No deal for gem-savvy passenger on shipboard diamond

Holland America Line’s Eurodam. Thomas DePrince purchased a $235,000 20.64 carat diamond on the ship knowing it was worth millions. He sued the retailer when it terminated his order, but a Miami-Dade trial court ruled in favor of the retailer because DePrince, a retired antiques and jewelry dealer, knew the diamond’s true value.
Holland America Line’s Eurodam.

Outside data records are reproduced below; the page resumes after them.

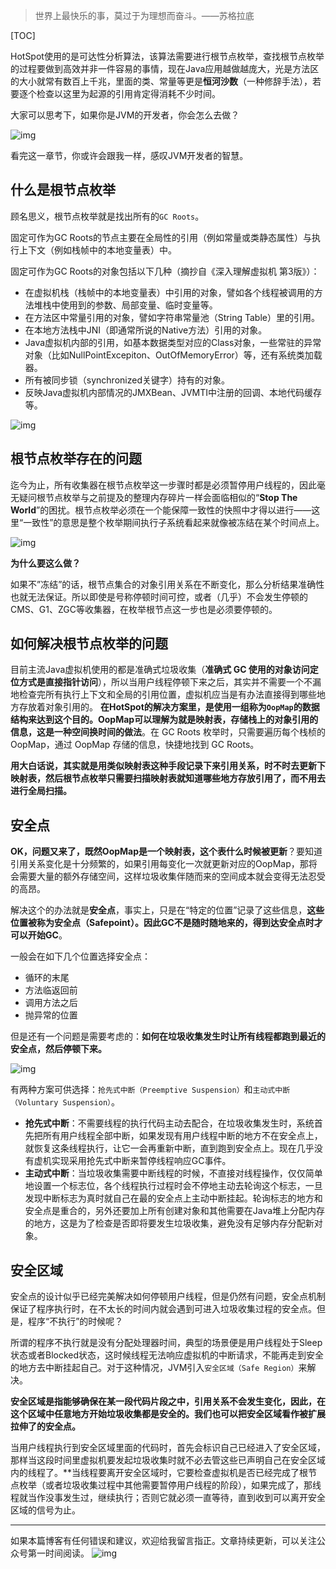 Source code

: > 世界上最快乐的事，莫过于为理想而奋斗。——苏格拉底

[TOC]

HotSpot使用的是可达性分析算法，该算法需要进行根节点枚举，查找根节点枚举的过程要做到高效并非一件容易的事情，现在Java应用越做越庞大，光是方法区的大小就常有数百上千兆，里面的类、常量等更是**恒河沙数**（一种修辞手法），若要逐个检查以这里为起源的引用肯定得消耗不少时间。

大家可以思考下，如果你是JVM的开发者，你会怎么去做？

![img](https://mmbiz.qpic.cn/mmbiz_jpg/jC8rtGdWScPeYWz4ibOQDZE50x2UUm1Eo9y8WFqqzuLdRrG51GDgbUsV2mHBcJfgj9EOdvjolX91sULQE0bZDEA/0?wx_fmt=jpeg)

看完这一章节，你或许会跟我一样，感叹JVM开发者的智慧。

## 什么是根节点枚举

顾名思义，根节点枚举就是找出所有的`GC Roots`。

固定可作为GC Roots的节点主要在全局性的引用（例如常量或类静态属性）与执行上下文（例如栈帧中的本地变量表）中。

固定可作为GC Roots的对象包括以下几种（摘抄自《深入理解虚拟机 第3版》）：

- 在虚拟机栈（栈帧中的本地变量表）中引用的对象，譬如各个线程被调用的方法堆栈中使用到的参数、局部变量、临时变量等。
- 在方法区中常量引用的对象，譬如字符串常量池（String Table）里的引用。
- 在本地方法栈中JNI（即通常所说的Native方法）引用的对象。
- Java虚拟机内部的引用，如基本数据类型对应的Class对象，一些常驻的异常对象（比如NullPointExcepiton、OutOfMemoryError）等，还有系统类加载器。
- 所有被同步锁（synchronized关键字）持有的对象。
- 反映Java虚拟机内部情况的JMXBean、JVMTI中注册的回调、本地代码缓存等。

![img](https://mmbiz.qpic.cn/mmbiz_jpg/jC8rtGdWScPeYWz4ibOQDZE50x2UUm1EoAj17U0XZ6qiaPx4Zr8BCgGJ7homLJRgJF1LjTmMdiaBiatO9Te7ZWibzWg/0?wx_fmt=jpeg)

## 根节点枚举存在的问题

迄今为止，所有收集器在根节点枚举这一步骤时都是必须暂停用户线程的，因此毫无疑问根节点枚举与之前提及的整理内存碎片一样会面临相似的“**Stop The World**”的困扰。根节点枚举必须在一个能保障一致性的快照中才得以进行——这里“一致性”的意思是整个枚举期间执行子系统看起来就像被冻结在某个时间点上。

![img](https://mmbiz.qpic.cn/mmbiz_jpg/jC8rtGdWScPeYWz4ibOQDZE50x2UUm1EoNWsWt93IibJXEBmjI2ka55LWXmpggonMGcCiaptWMvucgy8uruAIqTKQ/0?wx_fmt=jpeg)

**为什么要这么做？**

如果不”冻结”的话，根节点集合的对象引用关系在不断变化，那么分析结果准确性也就无法保证。所以即使是号称停顿时间可控，或者（几乎）不会发生停顿的CMS、G1、ZGC等收集器，在枚举根节点这一步也是必须要停顿的。

## 如何解决根节点枚举的问题

目前主流Java虚拟机使用的都是准确式垃圾收集（**准确式 GC 使用的对象访问定位方式是直接指针访问**），所以当用户线程停顿下来之后，其实并不需要一个不漏地检查完所有执行上下文和全局的引用位置，虚拟机应当是有办法直接得到哪些地方存放着对象引用的。
**在HotSpot的解决方案里，是使用一组称为`OopMap`的数据结构来达到这个目的。OopMap可以理解为就是映射表，存储栈上的对象引用的信息，这是一种空间换时间的做法**。在 GC Roots 枚举时，只需要遍历每个栈桢的 OopMap，通过 OopMap 存储的信息，快捷地找到 GC Roots。

**用大白话说，其实就是用类似映射表这种手段记录下来引用关系，时不时去更新下映射表，然后根节点枚举只需要扫描映射表就知道哪些地方存放引用了，而不用去进行全局扫描。**

## 安全点

**OK，问题又来了，既然OopMap是一个映射表，这个表什么时候被更新**？要知道引用关系变化是十分频繁的，如果引用每变化一次就更新对应的OopMap，那将会需要大量的额外存储空间，这样垃圾收集伴随而来的空间成本就会变得无法忍受的高昂。

解决这个的办法就是**安全点**，事实上，只是在“特定的位置”记录了这些信息，**这些位置被称为安全点（Safepoint）。因此GC不是随时随地来的，得到达安全点时才可以开始GC**。

一般会在如下几个位置选择安全点：

- 循环的末尾
- 方法临返回前
- 调用方法之后
- 抛异常的位置

但是还有一个问题是需要考虑的：**如何在垃圾收集发生时让所有线程都跑到最近的安全点，然后停顿下来。**

![img](https://mmbiz.qpic.cn/mmbiz_jpg/jC8rtGdWScPeYWz4ibOQDZE50x2UUm1EoW5K6fcmf95qeIOVVwbT5Rr3t2kbaPWeMFBiaBpMbhdtygA5icnSoDhew/0?wx_fmt=jpeg)


有两种方案可供选择：`抢先式中断（Preemptive Suspension）`和`主动式中断（Voluntary Suspension）`。

- **抢先式中断**：不需要线程的执行代码主动去配合，在垃圾收集发生时，系统首先把所有用户线程全部中断，如果发现有用户线程中断的地方不在安全点上，就恢复这条线程执行，让它一会再重新中断，直到跑到安全点上。现在几乎没有虚机实现采用抢先式中断来暂停线程响应GC事件。
- **主动式中断**：当垃圾收集需要中断线程的时候，不直接对线程操作，仅仅简单地设置一个标志位，各个线程执行过程时会不停地主动去轮询这个标志，一旦发现中断标志为真时就自己在最的安全点上主动中断挂起。轮询标志的地方和安全点是重合的，另外还要加上所有创建对象和其他需要在Java堆上分配内存的地方，这是为了检查是否即将要发生垃圾收集，避免没有足够内存分配新对象。

## 安全区域

安全点的设计似乎已经完美解决如何停顿用户线程，但是仍然有问题，安全点机制保证了程序执行时，在不太长的时间内就会遇到可进入垃圾收集过程的安全点。但是，程序“不执行”的时候呢？

所谓的程序不执行就是没有分配处理器时间，典型的场景便是用户线程处于Sleep状态或者Blocked状态，这时候线程无法响应虚拟机的中断请求，不能再走到安全的地方去中断挂起自己。对于这种情况，JVM引入`安全区域（Safe Region）`来解决。

**安全区域是指能够确保在某一段代码片段之中，引用关系不会发生变化，因此，在这个区域中任意地方开始垃圾收集都是安全的。我们也可以把安全区域看作被扩展拉伸了的安全点。**

当用户线程执行到安全区域里面的代码时，首先会标识自己已经进入了安全区域，那样当这段时间里虚拟机要发起垃圾收集时就不必去管这些已声明自己在安全区域内的线程了。**当线程要离开安全区域时，它要检查虚拟机是否已经完成了根节点枚举（或者垃圾收集过程中其他需要暂停用户线程的阶段），如果完成了，那线程就当作没事发生过，继续执行；否则它就必须一直等待，直到收到可以离开安全区域的信号为止。

------

如果本篇博客有任何错误和建议，欢迎给我留言指正。文章持续更新，可以关注公众号第一时间阅读。 ![img](https://mmbiz.qpic.cn/mmbiz_png/jC8rtGdWScMwaNHnWosGDIoEy59akwNWDeafZw4qsTibBZIgfzUUqwY8aeE9gWXlBEsFWFZaAX0jVrfMlHkLBFg/0?wx_fmt=png)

Thomas DePrince purchased a $235,000 20.64 carat diamond on the ship knowing it was worth millions. He sued the retailer when it terminated his order, but a Miami-Dade trial court ruled in favor of the retailer because DePrince, a retired antiques and jewelry dealer, knew the diamond’s true value.

A cruise ship passenger who tried to get away with a too-good-to-be-true diamond deal won’t be able to cash in for the seller’s mistake, a Miami-Dade trial court ruled Thursday.

In 2013, Thomas DePrince stumbled across a 20.64 carat emerald-cut diamond aboard Holland America Line’s Eurodam priced at $235,000. He quickly purchased the stone, knowing it was really worth millions, according to the court.

When the retail operator, Starboard Cruise Services, realized the price tag reflected the per carat cost, not the total cost, the company called DePrince and explained the mistake. The retailer canceled the sale and refunded the purchase price to DePrince’s credit card.

$4.8 millionTrue cost of the 20.64 carat emerald-cut diamond

DePrince then filed a lawsuit in Miami-Dade Circuit Court in 2013, allegeing a breach of contract, but a Miami-Dade judge sided with Starboard and threw out the case. An appeals panel disagreed, sending the case back to trial court.

On Thursday, the court agreed with the original verdict, ruling in favor of Starboard.

In an opinion written by Judge Michael Hanzman, the court said that DePrince had “significant experience in buying and selling fine jewlery.” In fact, he had consulted his life partner and his sister, both certified gemologists, before the purchase.

His sister, Carolyn, told DePrince that the diamond was likely “worth millions,” but DePrince went ahead with the purchase. (The actual value of the diamond was $4.8 million, 20 times the price DePrince paid.)

The diamond was never delivered to DePrince’s home in New York.

“Starboard Cruise Services is very pleased that the jury agreed with the trial judge’s original decision that the plaintiff’s claim has no merrit,” said Eric Isicoff, the attorney who represented Starboard.